Re: Neues vom Schwarzwaldboten

von: veloträumer

Re: Neues vom Schwarzwaldboten - 11.04.19 20:23

SW-2016-1 Schwarzwald Süd „Hammer mit Herz, die Wasserspiele von Todtnauberg & der profane Dr. Fausten“

Freiburg – via Großtal/Kappeler Stollen – Am Gießhübel – Notschrei – Todtnauberg – Trubelsbachtal – Münstertal – Staufen – Riggenbachtal – Ehrenkirchen – Bollschweiler Weinbergrunde – Opfinger See – Bötzingen – Kenzingen

Digitale Nachzeichnung auf GPSies: Wasserspiele von Todtnauberg (die Wege insbesondere am Sonntag konnte ich nicht alle genau rekonstruieren)

3 Tage | 196 km | 3010 Hm

Seit langer Zeit mal wieder ein kleiner Beitrag des Schwarzwaldboten, gleichwohl noch ein Stapel unsortierter Notizen in seiner Schatulle wartet. Das Jahr 2016 ward hier noch nicht bedacht, mit diesem einen Ausflug es auch schon wieder geschlossen werden kann, wenngleich der Bote auch mehrfach in dem Jahr in den dunklen Wäldern und leuchtenden Wiesen unterwegs war, doch diese Exkursionen ihm seiner Geschichten-Feder nicht würdig erschienen. Lesen und schauen wir also, welche Geister diese singuläre Jahresnotiz 2016 weckte.



Fr 23.9. Stuttgart – Leonberg – Rutesheim – Weissach – Eberdingen – Enzweihingen – Vaihingen/Bhf. || 19:15 h per Bahn 22:02 h || Freiburg Hbf – Ebnet/Camping Hirzbach
46 km | 530 Hm
Ü: C Hirzbach 13,40 €

Der Prolog sollte noch ein Einsatteln erlauben, bevor der Zug nach Tief-im-Süden in der Nacht versinken musste. Es soll erwähnt sein, dass es sich mehr „offtopic“ um Strohgäu als Schwarzwald handelt, ein Art Vorhügelland desselbigen, hier im Strudelbachtal liebliche Schwünge durch Auen und Streuobstwiesen – so ganz verschieden dem Südschwarzwald wiederum nicht. In Vaihingen, der Feld-&-Wiesen-Bahnhof bereits deutlich über dem Enztal gelegen, warten Weinberge, schon mehr Rand des Stromberg-Naturparks, eine kleine Rebensaftlandschaft, die auf den letzten Tag der Reise vergleichbaren Geschmack machen könnte: Das farbenfrohe Markgräflerland, das Hügelvorland des Südwestschwarzwaldes und passender Anschluss zu SW-2015-3 mit Tuniberg und Kaiserstuhl. Nehmen wir es protokollgenau, war es nur wenig mehr als ein Tag Schwarzwald in Reinkultur – und doch ein erhebender Festritt in mild wärmender Herbstsonne.

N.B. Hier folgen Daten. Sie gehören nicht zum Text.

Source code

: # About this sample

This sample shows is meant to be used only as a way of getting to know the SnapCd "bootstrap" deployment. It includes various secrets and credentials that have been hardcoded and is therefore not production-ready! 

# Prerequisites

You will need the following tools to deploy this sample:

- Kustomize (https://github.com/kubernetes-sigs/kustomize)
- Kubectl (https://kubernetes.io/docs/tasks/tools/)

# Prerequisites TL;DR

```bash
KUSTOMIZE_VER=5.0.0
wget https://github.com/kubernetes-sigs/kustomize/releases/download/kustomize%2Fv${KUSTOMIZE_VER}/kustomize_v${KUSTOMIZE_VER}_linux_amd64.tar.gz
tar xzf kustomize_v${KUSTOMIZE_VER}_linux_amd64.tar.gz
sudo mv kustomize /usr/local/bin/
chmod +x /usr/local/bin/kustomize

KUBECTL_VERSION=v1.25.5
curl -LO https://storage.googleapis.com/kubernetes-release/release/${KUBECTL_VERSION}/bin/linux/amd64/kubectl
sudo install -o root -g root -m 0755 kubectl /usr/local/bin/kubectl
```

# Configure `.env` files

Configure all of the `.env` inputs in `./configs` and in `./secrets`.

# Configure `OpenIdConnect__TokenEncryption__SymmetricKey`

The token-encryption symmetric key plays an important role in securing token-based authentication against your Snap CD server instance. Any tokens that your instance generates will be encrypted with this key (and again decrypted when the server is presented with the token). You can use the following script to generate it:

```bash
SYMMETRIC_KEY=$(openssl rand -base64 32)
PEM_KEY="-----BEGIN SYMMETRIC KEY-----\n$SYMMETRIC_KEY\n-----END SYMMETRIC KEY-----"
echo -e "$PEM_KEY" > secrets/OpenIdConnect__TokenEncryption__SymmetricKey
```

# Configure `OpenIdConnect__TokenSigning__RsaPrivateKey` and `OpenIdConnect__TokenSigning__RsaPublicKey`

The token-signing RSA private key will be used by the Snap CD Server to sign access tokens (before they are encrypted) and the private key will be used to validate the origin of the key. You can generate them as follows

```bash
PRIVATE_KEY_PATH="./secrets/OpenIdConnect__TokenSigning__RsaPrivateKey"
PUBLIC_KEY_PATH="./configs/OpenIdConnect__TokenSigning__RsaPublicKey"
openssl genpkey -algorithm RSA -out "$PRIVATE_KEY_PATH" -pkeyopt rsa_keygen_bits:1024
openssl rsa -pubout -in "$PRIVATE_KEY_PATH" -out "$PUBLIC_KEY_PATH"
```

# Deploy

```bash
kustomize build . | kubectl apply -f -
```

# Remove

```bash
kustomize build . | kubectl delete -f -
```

Sa 24.9. Freiburg-Ebnet – Kappel – via Großtal – via Schauinslandweg – via Stollenweg – via Ramselendobelweg – Holzschlägermatte (950 m) – Am Gießhübel (1064 m) – Wassergumpen (1168 m) – Notschrei (1121 m) – Muggenbrunn-Camping – via Schwarzwaldradweg – Todtnauberg – Todtnauer Wasserfall (Wanderung ~1 h) – Muggenbrunn-Camping – Trubelsbachtal – via Westweg – Jetzenwald – Münstertal – Staufen
AE (Kornhaus): Maultaschen m. Sahnesauce/Schinken, Salat, Rw, Apfelstrudel m. Eis, Cafe 25,80 €
Ü: C Belchenblick 17 €
72 km | 1635 Hm

Kurz gesprochen waren es zwei Kernelemente, die das Erkundungsrevier der Reise befüllen sollten. Diese lagen sogleich im ersten Tag: die Todtnauer Wasserfälle und – gleich zur Morgenstunde – die x-te Variante eines Schauinslandaufstiegs über Großtal zur Holzschlägermatte an der Schauinslandstraße. Aus dem Dreisamtal fährt es sich gleich idyllisch nach Kappel ein, die ersten Höfe offerieren ihre Obstbrände. Schmal und lieblich windet sich das Kappeler Tal, bald geteilt nach Süden in ein großes und kleines, so auch benannt. Die letzten Siedlungshäuser laufen entlang des Reichenbaches aus, man muss hier zuvor den Abzweig links wählen – ja, man muss, so will es gesagt sein –, wo sich die Straße bald über den Häusern so arg erhebt, dass ich mich über den Lenker beugen muss, um nicht das Gleichgewicht zu verlieren. Die Rampe grenzt an Hexenwerk, solches bekanntlich im Schwarzwald weit verbreitet, von bösen Besen gekehrt, hier aber noch geteert.

Die Tortur ist geschafft beim erfrischenden Wasserbrunnen, auch zugleich am Kappler Stollen, genauer Leopold-Stollen. Hier grub man sich 800 Jahre lang durch den Berg, um Silber, Blei und Zink zu gewinnen. 1954 musste das letzte Zinkwerk schließen, wenngleich die Erze noch nicht erschöpft sind. Widersprüchlich beheimatet der Berg heute eine Trinkwasserquelle und zugleich am ehemaligen Zinkwerk eine verseuchte Altlast, die noch nicht beseitigt ist. Der unter dem Schauinsland nach Hofsgrund führende Leopold-Stollen bekam ergänzend den Namen Hebammenstollen, derweil früher in Kappel nur eine Hebamme lebte, die mit großer Zeitersparnis zu Geburten nach Hofsgrund eilen konnte, sowie von Kappler Kindern als abenteuerlicher Schulweg genutzt wurde.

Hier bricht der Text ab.